Methodological learning in 2020

Our research methods cover
20 December 2019

This November we launched our ESRC Methodological learning project, with the aim of sharing reflections and learnings on longitudinal research, not only with the desire to highlight our good angles, but to also show the mistakes we've made along the way. As former Young Lives Director Jo Boyden discusses in her first blog:

'I don’t want people to think they can simply take stuff ‘off-the-shelf’ and it’ll automatically work for them. I want them to know the real experience behind our findings, and learn where the pitfalls and opportunities might be.'

We have lots of exciting plans and are looking forward to sharing even more in the coming year, and over the course of the project. But we'd really like to hear from you  - what do you think is lacking when we talk about longitudinal research? Is there any area you have a burning desire to hear about? Complete our quick survey, and help us develop the resources that would benefit you the most.

What's coming up in 2020

We hope you've enjoyed the beginning of our blog series with Jo Boyden.

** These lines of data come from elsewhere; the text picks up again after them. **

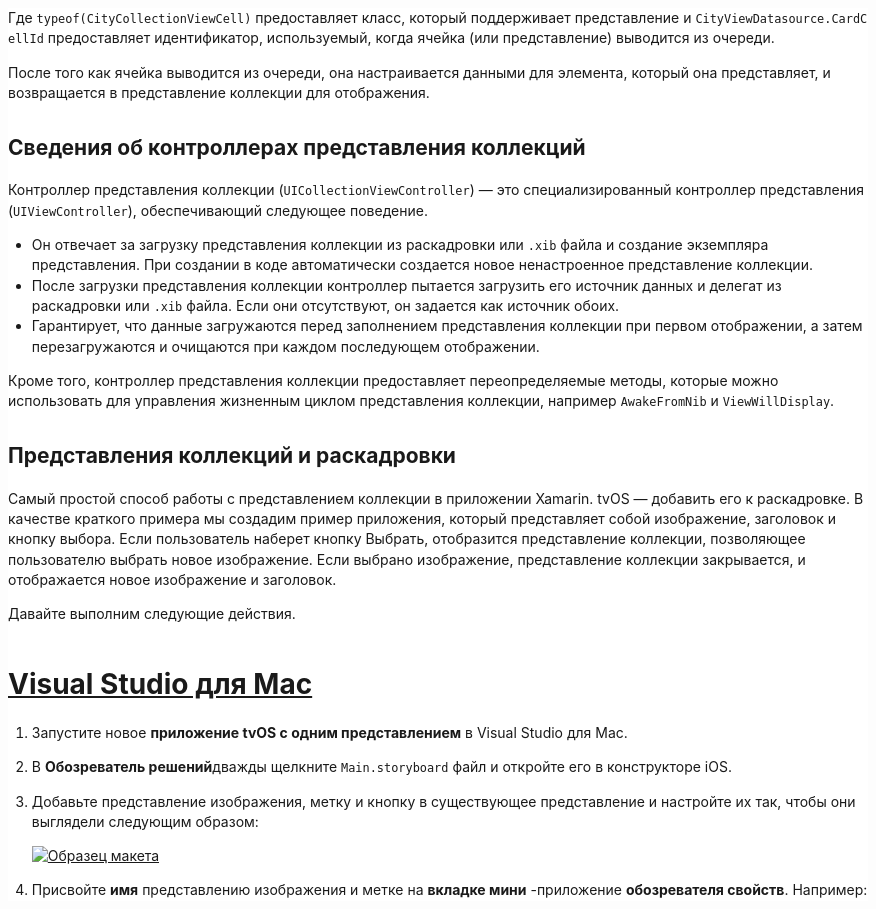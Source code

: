 Где `typeof(CityCollectionViewCell)` предоставляет класс, который поддерживает представление и `CityViewDatasource.CardCellId` предоставляет идентификатор, используемый, когда ячейка (или представление) выводится из очереди.

После того как ячейка выводится из очереди, она настраивается данными для элемента, который она представляет, и возвращается в представление коллекции для отображения.

<a name="About-Collection-View-Controllers" />

## <a name="about-collection-view-controllers"></a>Сведения об контроллерах представления коллекций

Контроллер представления коллекции (`UICollectionViewController`) — это специализированный контроллер представления (`UIViewController`), обеспечивающий следующее поведение.

- Он отвечает за загрузку представления коллекции из раскадровки или `.xib` файла и создание экземпляра представления. При создании в коде автоматически создается новое ненастроенное представление коллекции.
- После загрузки представления коллекции контроллер пытается загрузить его источник данных и делегат из раскадровки или `.xib` файла. Если они отсутствуют, он задается как источник обоих.
- Гарантирует, что данные загружаются перед заполнением представления коллекции при первом отображении, а затем перезагружаются и очищаются при каждом последующем отображении.

Кроме того, контроллер представления коллекции предоставляет переопределяемые методы, которые можно использовать для управления жизненным циклом представления коллекции, например `AwakeFromNib` и `ViewWillDisplay`.

<a name="Collection-Views-and-Storyboards" />

## <a name="collection-views-and-storyboards"></a>Представления коллекций и раскадровки

Самый простой способ работы с представлением коллекции в приложении Xamarin. tvOS — добавить его к раскадровке. В качестве краткого примера мы создадим пример приложения, который представляет собой изображение, заголовок и кнопку выбора. Если пользователь наберет кнопку Выбрать, отобразится представление коллекции, позволяющее пользователю выбрать новое изображение. Если выбрано изображение, представление коллекции закрывается, и отображается новое изображение и заголовок.

Давайте выполним следующие действия.

# <a name="visual-studio-for-mactabmacos"></a>[Visual Studio для Mac](#tab/macos)

    
1. Запустите новое **приложение tvOS с одним представлением** в Visual Studio для Mac.
1. В **Обозреватель решений**дважды щелкните `Main.storyboard` файл и откройте его в конструкторе iOS.
1. Добавьте представление изображения, метку и кнопку в существующее представление и настройте их так, чтобы они выглядели следующим образом: 

    [![](collection-views-images/collection02.png "Образец макета")](collection-views-images/collection02.png#lightbox)
1. Присвойте **имя** представлению изображения и метке на **вкладке мини** -приложение **обозревателя свойств**. Например:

We've already had some great feedback on social media and would love for this project to be as interactive as possible, we welcome your feedback and your thoughts. In 2020, we will be sharing reflections on Young Lives' methodology through interviews, blogs, videos, podcasts and reports designed to support building a community of practice in longitudinal research in low- and middle income countries, and to open a dialogue.

'Without longitudinal data we would never have some of the insights we've gained.

Our first video was from, former DFID Chief Economist and Professor of Economic Policy, Stefan Dercon, where he talked about his experience of working across seven different longitudinal studies. In the new year we'll launch a new video series with Aryeh Stein, who will be sharing his lessons in longitudinal studies across a variety of subject areas.

We'll also continue our blog series starting with pieces on the challenges of longitudinal research and why research governance matters for policy impact. Future blogs will include reflections on how Young Lives has managed risk in longitudinal research across data rounds and the importance of logframes and other management tools.

While we're building a series of learning resources and reflective insights, we're also creating a library of recommend resources - where we'd welcome your suggestions.

We're looking forward to sharing all this (and more) in 2020!